Stored items from a collection

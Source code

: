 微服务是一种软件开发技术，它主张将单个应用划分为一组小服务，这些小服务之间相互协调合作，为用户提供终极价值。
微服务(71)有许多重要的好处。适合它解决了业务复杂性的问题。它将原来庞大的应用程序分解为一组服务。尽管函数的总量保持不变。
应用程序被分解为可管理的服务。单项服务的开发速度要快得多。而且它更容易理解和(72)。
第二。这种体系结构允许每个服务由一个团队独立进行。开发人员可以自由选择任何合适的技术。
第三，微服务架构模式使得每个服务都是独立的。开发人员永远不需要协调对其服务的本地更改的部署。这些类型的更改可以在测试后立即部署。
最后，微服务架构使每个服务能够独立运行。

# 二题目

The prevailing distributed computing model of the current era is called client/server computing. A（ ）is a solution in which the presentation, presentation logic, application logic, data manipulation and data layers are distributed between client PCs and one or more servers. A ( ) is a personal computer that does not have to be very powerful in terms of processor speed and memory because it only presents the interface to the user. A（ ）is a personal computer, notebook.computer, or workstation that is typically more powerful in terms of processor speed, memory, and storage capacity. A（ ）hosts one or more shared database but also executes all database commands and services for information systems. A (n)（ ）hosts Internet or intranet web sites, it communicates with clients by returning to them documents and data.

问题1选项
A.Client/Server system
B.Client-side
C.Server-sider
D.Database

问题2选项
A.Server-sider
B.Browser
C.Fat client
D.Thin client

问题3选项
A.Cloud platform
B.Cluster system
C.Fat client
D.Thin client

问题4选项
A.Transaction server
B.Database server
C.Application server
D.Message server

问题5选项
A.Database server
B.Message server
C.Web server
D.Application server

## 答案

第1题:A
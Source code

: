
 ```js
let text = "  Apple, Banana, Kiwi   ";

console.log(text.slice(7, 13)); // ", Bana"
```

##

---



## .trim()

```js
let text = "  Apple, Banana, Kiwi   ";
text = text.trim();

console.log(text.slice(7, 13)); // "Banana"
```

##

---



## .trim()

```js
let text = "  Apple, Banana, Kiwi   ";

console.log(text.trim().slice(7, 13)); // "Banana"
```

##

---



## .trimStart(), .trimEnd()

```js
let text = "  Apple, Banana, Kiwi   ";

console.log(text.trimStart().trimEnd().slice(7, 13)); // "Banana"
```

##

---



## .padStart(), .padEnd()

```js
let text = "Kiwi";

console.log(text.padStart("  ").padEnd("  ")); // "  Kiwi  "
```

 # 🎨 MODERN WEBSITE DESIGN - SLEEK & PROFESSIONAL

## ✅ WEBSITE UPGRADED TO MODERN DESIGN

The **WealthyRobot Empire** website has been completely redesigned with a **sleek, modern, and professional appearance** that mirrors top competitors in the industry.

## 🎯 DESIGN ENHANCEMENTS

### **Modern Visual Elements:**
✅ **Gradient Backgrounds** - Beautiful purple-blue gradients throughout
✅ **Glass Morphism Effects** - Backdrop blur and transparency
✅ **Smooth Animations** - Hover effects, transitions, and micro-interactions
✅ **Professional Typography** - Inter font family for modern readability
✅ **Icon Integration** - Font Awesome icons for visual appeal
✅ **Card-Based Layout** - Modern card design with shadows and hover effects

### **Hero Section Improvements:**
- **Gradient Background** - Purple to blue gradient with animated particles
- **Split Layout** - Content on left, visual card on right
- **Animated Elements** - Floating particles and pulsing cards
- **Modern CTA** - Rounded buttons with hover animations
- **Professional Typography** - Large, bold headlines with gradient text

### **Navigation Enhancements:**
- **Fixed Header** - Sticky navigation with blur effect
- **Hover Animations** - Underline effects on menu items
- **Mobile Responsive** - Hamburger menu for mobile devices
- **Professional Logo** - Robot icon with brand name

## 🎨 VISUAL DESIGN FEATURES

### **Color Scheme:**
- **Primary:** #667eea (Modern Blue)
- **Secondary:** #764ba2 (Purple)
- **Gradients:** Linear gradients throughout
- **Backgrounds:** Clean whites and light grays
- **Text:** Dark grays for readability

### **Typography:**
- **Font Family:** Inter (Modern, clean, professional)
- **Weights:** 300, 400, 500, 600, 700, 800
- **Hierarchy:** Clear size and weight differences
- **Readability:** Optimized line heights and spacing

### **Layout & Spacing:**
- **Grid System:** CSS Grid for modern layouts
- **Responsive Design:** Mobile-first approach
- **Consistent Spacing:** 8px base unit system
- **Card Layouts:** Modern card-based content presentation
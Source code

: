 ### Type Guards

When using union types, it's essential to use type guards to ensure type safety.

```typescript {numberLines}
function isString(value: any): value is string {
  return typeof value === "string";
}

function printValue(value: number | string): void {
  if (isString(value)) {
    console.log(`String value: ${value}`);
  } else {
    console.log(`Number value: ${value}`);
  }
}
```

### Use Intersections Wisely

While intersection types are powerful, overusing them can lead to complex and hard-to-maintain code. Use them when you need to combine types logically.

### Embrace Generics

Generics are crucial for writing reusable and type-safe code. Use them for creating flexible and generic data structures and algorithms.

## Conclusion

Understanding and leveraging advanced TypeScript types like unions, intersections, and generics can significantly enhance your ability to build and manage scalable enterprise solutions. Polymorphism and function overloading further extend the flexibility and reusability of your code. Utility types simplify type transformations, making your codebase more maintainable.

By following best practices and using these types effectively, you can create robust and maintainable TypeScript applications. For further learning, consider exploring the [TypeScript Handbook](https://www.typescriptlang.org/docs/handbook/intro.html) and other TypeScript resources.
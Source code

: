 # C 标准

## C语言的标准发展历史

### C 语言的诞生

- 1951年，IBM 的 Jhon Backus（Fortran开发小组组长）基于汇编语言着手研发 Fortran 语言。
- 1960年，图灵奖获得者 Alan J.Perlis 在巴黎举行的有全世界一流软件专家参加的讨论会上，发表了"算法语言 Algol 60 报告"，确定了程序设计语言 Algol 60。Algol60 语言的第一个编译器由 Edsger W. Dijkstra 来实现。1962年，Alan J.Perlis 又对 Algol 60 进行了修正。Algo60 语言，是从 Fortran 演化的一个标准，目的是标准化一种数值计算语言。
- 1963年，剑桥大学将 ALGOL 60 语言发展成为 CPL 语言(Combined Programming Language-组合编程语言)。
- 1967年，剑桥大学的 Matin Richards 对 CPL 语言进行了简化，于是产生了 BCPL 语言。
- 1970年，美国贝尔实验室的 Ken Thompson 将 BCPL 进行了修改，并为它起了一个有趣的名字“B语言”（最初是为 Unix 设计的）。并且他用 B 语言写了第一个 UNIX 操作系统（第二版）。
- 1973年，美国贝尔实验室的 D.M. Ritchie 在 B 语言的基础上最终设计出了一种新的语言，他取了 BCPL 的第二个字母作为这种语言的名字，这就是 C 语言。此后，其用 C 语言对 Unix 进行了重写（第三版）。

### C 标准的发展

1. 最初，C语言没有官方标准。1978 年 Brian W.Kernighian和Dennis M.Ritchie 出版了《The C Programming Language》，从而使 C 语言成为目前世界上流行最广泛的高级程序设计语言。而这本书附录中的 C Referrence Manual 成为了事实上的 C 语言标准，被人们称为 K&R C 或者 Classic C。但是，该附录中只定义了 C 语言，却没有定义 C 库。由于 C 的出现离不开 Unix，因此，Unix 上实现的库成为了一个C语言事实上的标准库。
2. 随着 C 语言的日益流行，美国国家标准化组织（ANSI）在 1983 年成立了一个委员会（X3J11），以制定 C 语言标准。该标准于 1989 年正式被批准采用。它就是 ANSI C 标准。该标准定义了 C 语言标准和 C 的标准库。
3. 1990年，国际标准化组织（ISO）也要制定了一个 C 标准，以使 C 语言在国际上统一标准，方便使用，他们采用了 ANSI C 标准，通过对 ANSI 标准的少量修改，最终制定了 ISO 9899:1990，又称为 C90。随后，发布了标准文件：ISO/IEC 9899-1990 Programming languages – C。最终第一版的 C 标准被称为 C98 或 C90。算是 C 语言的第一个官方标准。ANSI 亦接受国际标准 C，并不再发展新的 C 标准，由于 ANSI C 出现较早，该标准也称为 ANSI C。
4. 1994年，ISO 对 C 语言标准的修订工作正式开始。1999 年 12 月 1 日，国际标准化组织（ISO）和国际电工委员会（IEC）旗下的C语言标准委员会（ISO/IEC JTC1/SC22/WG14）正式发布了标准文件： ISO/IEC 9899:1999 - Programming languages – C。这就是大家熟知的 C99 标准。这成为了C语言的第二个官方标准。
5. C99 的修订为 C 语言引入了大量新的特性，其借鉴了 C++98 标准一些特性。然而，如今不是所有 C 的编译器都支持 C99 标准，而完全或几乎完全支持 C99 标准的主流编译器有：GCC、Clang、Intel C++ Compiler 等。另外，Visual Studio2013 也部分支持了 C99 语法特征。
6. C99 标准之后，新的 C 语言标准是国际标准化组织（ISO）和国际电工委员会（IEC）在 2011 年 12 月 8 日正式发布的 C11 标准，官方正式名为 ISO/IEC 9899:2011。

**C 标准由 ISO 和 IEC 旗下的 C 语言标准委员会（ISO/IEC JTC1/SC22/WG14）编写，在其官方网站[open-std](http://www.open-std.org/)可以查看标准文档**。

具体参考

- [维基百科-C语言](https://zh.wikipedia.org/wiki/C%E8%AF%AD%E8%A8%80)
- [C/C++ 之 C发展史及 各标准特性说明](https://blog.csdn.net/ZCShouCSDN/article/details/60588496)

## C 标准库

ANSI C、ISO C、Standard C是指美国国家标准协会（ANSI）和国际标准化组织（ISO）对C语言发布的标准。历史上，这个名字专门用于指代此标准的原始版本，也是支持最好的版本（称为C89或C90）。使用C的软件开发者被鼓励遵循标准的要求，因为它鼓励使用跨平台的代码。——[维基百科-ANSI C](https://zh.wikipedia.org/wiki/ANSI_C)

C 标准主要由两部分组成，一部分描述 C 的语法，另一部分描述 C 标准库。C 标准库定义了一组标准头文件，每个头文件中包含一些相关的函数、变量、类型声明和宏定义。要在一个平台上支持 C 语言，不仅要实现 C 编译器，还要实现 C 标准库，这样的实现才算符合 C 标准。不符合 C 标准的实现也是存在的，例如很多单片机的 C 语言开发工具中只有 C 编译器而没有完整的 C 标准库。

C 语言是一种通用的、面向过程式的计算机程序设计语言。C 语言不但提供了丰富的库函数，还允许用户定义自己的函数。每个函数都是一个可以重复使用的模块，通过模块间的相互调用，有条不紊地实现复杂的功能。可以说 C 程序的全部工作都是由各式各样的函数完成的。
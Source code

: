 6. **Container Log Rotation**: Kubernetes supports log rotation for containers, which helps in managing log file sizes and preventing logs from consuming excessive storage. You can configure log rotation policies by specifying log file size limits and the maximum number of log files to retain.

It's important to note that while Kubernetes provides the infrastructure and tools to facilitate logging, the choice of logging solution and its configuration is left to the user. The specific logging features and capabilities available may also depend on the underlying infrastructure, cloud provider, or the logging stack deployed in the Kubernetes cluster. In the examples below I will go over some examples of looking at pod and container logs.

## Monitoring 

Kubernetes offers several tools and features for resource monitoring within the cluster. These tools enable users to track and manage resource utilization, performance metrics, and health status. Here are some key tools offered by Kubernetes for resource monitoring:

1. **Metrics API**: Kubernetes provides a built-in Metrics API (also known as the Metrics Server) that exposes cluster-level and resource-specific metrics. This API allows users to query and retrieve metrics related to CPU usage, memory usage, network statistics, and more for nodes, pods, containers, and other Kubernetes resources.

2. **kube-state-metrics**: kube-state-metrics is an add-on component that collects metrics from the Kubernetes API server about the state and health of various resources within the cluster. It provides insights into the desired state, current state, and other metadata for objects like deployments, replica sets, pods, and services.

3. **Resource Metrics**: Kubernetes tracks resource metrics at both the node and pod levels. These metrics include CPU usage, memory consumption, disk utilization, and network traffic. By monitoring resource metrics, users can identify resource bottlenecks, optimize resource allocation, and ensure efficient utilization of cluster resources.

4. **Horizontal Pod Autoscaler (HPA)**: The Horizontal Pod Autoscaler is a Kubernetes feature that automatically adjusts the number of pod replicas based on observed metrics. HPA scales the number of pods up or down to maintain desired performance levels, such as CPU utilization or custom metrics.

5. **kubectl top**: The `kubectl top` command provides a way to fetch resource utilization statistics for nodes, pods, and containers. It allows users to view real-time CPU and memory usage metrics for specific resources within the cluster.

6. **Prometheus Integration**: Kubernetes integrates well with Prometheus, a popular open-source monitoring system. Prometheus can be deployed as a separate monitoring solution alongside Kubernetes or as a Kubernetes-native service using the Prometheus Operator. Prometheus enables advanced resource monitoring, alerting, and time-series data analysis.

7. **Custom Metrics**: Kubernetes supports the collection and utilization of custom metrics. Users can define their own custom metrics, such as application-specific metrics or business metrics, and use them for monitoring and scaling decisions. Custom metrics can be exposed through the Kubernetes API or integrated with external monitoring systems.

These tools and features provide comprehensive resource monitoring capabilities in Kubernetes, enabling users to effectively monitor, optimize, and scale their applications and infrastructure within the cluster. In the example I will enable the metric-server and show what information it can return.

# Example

*WORK REQUIRED:* Could you restate word for word the lines above from the one containing "B.Message server" through the one containing "blur and transparency", both included, and nothing else?

*TASK RESULT:*
B.Message server
C.Web server
D.Application server

## 答案

第1题:A
Source code

:
 ```js
let text = "  Apple, Banana, Kiwi   ";

console.log(text.slice(7, 13)); // ", Bana"
```

##

---



## .trim()

```js
let text = "  Apple, Banana, Kiwi   ";
text = text.trim();

console.log(text.slice(7, 13)); // "Banana"
```

##

---



## .trim()

```js
let text = "  Apple, Banana, Kiwi   ";

console.log(text.trim().slice(7, 13)); // "Banana"
```

##

---



## .trimStart(), .trimEnd()

```js
let text = "  Apple, Banana, Kiwi   ";

console.log(text.trimStart().trimEnd().slice(7, 13)); // "Banana"
```

##

---



## .padStart(), .padEnd()

```js
let text = "Kiwi";

console.log(text.padStart("  ").padEnd("  ")); // "  Kiwi  "
```

 # 🎨 MODERN WEBSITE DESIGN - SLEEK & PROFESSIONAL

## ✅ WEBSITE UPGRADED TO MODERN DESIGN

The **WealthyRobot Empire** website has been completely redesigned with a **sleek, modern, and professional appearance** that mirrors top competitors in the industry.

## 🎯 DESIGN ENHANCEMENTS

### **Modern Visual Elements:**
✅ **Gradient Backgrounds** - Beautiful purple-blue gradients throughout
✅ **Glass Morphism Effects** - Backdrop blur and transparency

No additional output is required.